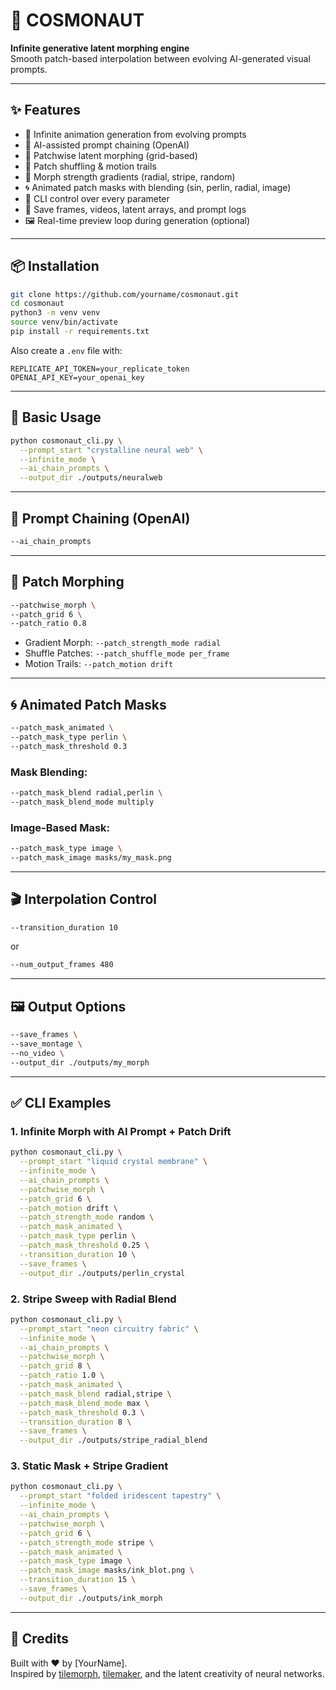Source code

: # 🧠 COSMONAUT  
**Infinite generative latent morphing engine**  
Smooth patch-based interpolation between evolving AI-generated visual prompts.

---

## ✨ Features

- 🔁 Infinite animation generation from evolving prompts
- 🎨 AI-assisted prompt chaining (OpenAI)
- 🧩 Patchwise latent morphing (grid-based)
- 🔀 Patch shuffling & motion trails
- 🌈 Morph strength gradients (radial, stripe, random)
- 🌀 Animated patch masks with blending (sin, perlin, radial, image)
- 🔧 CLI control over every parameter
- 💾 Save frames, videos, latent arrays, and prompt logs
- 🖼️ Real-time preview loop during generation (optional)

---

## 📦 Installation

```bash
git clone https://github.com/yourname/cosmonaut.git
cd cosmonaut
python3 -m venv venv
source venv/bin/activate
pip install -r requirements.txt
```

Also create a `.env` file with:

```
REPLICATE_API_TOKEN=your_replicate_token
OPENAI_API_KEY=your_openai_key
```

---

## 🚀 Basic Usage

```bash
python cosmonaut_cli.py \
  --prompt_start "crystalline neural web" \
  --infinite_mode \
  --ai_chain_prompts \
  --output_dir ./outputs/neuralweb
```

---

## 🧠 Prompt Chaining (OpenAI)

```bash
--ai_chain_prompts
```

---

## 🧩 Patch Morphing

```bash
--patchwise_morph \
--patch_grid 6 \
--patch_ratio 0.8
```

- Gradient Morph: `--patch_strength_mode radial`
- Shuffle Patches: `--patch_shuffle_mode per_frame`
- Motion Trails: `--patch_motion drift`

---

## 🌀 Animated Patch Masks

```bash
--patch_mask_animated \
--patch_mask_type perlin \
--patch_mask_threshold 0.3
```

### Mask Blending:

```bash
--patch_mask_blend radial,perlin \
--patch_mask_blend_mode multiply
```

### Image-Based Mask:

```bash
--patch_mask_type image \
--patch_mask_image masks/my_mask.png
```

---

## 🎬 Interpolation Control

```bash
--transition_duration 10
```

or

```bash
--num_output_frames 480
```

---

## 🖼️ Output Options

```bash
--save_frames \
--save_montage \
--no_video \
--output_dir ./outputs/my_morph
```

---

## ✅ CLI Examples

### 1. Infinite Morph with AI Prompt + Patch Drift

```bash
python cosmonaut_cli.py \
  --prompt_start "liquid crystal membrane" \
  --infinite_mode \
  --ai_chain_prompts \
  --patchwise_morph \
  --patch_grid 6 \
  --patch_motion drift \
  --patch_strength_mode random \
  --patch_mask_animated \
  --patch_mask_type perlin \
  --patch_mask_threshold 0.25 \
  --transition_duration 10 \
  --save_frames \
  --output_dir ./outputs/perlin_crystal
```

### 2. Stripe Sweep with Radial Blend

```bash
python cosmonaut_cli.py \
  --prompt_start "neon circuitry fabric" \
  --infinite_mode \
  --ai_chain_prompts \
  --patchwise_morph \
  --patch_grid 8 \
  --patch_ratio 1.0 \
  --patch_mask_animated \
  --patch_mask_blend radial,stripe \
  --patch_mask_blend_mode max \
  --patch_mask_threshold 0.3 \
  --transition_duration 8 \
  --save_frames \
  --output_dir ./outputs/stripe_radial_blend
```

### 3. Static Mask + Stripe Gradient

```bash
python cosmonaut_cli.py \
  --prompt_start "folded iridescent tapestry" \
  --infinite_mode \
  --ai_chain_prompts \
  --patchwise_morph \
  --patch_grid 6 \
  --patch_strength_mode stripe \
  --patch_mask_animated \
  --patch_mask_type image \
  --patch_mask_image masks/ink_blot.png \
  --transition_duration 15 \
  --save_frames \
  --output_dir ./outputs/ink_morph
```

---

## 💬 Credits

Built with ❤️ by [YourName].  
Inspired by [tilemorph](https://github.com/andreasjansson/tile-morph), [tilemaker](https://github.com/replicate/tilemaker), and the latent creativity of neural networks.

» EXERCISE
Without the pictures, copy all of the entries exactly as they appear.

» RESPONSE TO THIS TASK
Source code

: # 🧠 COSMONAUT  
**Infinite generative latent morphing engine**  
Smooth patch-based interpolation between evolving AI-generated visual prompts.

---

## ✨ Features

- 🔁 Infinite animation generation from evolving prompts
- 🎨 AI-assisted prompt chaining (OpenAI)
- 🧩 Patchwise latent morphing (grid-based)
- 🔀 Patch shuffling & motion trails
- 🌈 Morph strength gradients (radial, stripe, random)
- 🌀 Animated patch masks with blending (sin, perlin, radial, image)
- 🔧 CLI control over every parameter
- 💾 Save frames, videos, latent arrays, and prompt logs
- 🖼️ Real-time preview loop during generation (optional)

---

## 📦 Installation

```bash
git clone https://github.com/yourname/cosmonaut.git
cd cosmonaut
python3 -m venv venv
source venv/bin/activate
pip install -r requirements.txt
```

Also create a `.env` file with:

```
REPLICATE_API_TOKEN=your_replicate_token
OPENAI_API_KEY=your_openai_key
```

---

## 🚀 Basic Usage

```bash
python cosmonaut_cli.py \
  --prompt_start "crystalline neural web" \
  --infinite_mode \
  --ai_chain_prompts \
  --output_dir ./outputs/neuralweb
```

---

## 🧠 Prompt Chaining (OpenAI)

```bash
--ai_chain_prompts
```

---

## 🧩 Patch Morphing

```bash
--patchwise_morph \
--patch_grid 6 \
--patch_ratio 0.8
```

- Gradient Morph: `--patch_strength_mode radial`
- Shuffle Patches: `--patch_shuffle_mode per_frame`
- Motion Trails: `--patch_motion drift`

---

## 🌀 Animated Patch Masks

```bash
--patch_mask_animated \
--patch_mask_type perlin \
--patch_mask_threshold 0.3
```

### Mask Blending:

```bash
--patch_mask_blend radial,perlin \
--patch_mask_blend_mode multiply
```

### Image-Based Mask:

```bash
--patch_mask_type image \
--patch_mask_image masks/my_mask.png
```

---

## 🎬 Interpolation Control

```bash
--transition_duration 10
```

or

```bash
--num_output_frames 480
```

---

## 🖼️ Output Options

```bash
--save_frames \
--save_montage \
--no_video \
--output_dir ./outputs/my_morph
```

---

## ✅ CLI Examples

### 1. Infinite Morph with AI Prompt + Patch Drift

```bash
python cosmonaut_cli.py \
  --prompt_start "liquid crystal membrane" \
  --infinite_mode \
  --ai_chain_prompts \
  --patchwise_morph \
  --patch_grid 6 \
  --patch_motion drift \
  --patch_strength_mode random \
  --patch_mask_animated \
  --patch_mask_type perlin \
  --patch_mask_threshold 0.25 \
  --transition_duration 10 \
  --save_frames \
  --output_dir ./outputs/perlin_crystal
```

### 2. Stripe Sweep with Radial Blend

```bash
python cosmonaut_cli.py \
  --prompt_start "neon circuitry fabric" \
  --infinite_mode \
  --ai_chain_prompts \
  --patchwise_morph \
  --patch_grid 8 \
  --patch_ratio 1.0 \
  --patch_mask_animated \
  --patch_mask_blend radial,stripe \
  --patch_mask_blend_mode max \
  --patch_mask_threshold 0.3 \
  --transition_duration 8 \
  --save_frames \
  --output_dir ./outputs/stripe_radial_blend
```

### 3. Static Mask + Stripe Gradient

```bash
python cosmonaut_cli.py \
  --prompt_start "folded iridescent tapestry" \
  --infinite_mode \
  --ai_chain_prompts \
  --patchwise_morph \
  --patch_grid 6 \
  --patch_strength_mode stripe \
  --patch_mask_animated \
  --patch_mask_type image \
  --patch_mask_image masks/ink_blot.png \
  --transition_duration 15 \
  --save_frames \
  --output_dir ./outputs/ink_morph
```

---

## 💬 Credits

Built with ❤️ by [YourName].  
Inspired by [tilemorph](https://github.com/andreasjansson/tile-morph), [tilemaker](https://github.com/replicate/tilemaker), and the latent creativity of neural networks.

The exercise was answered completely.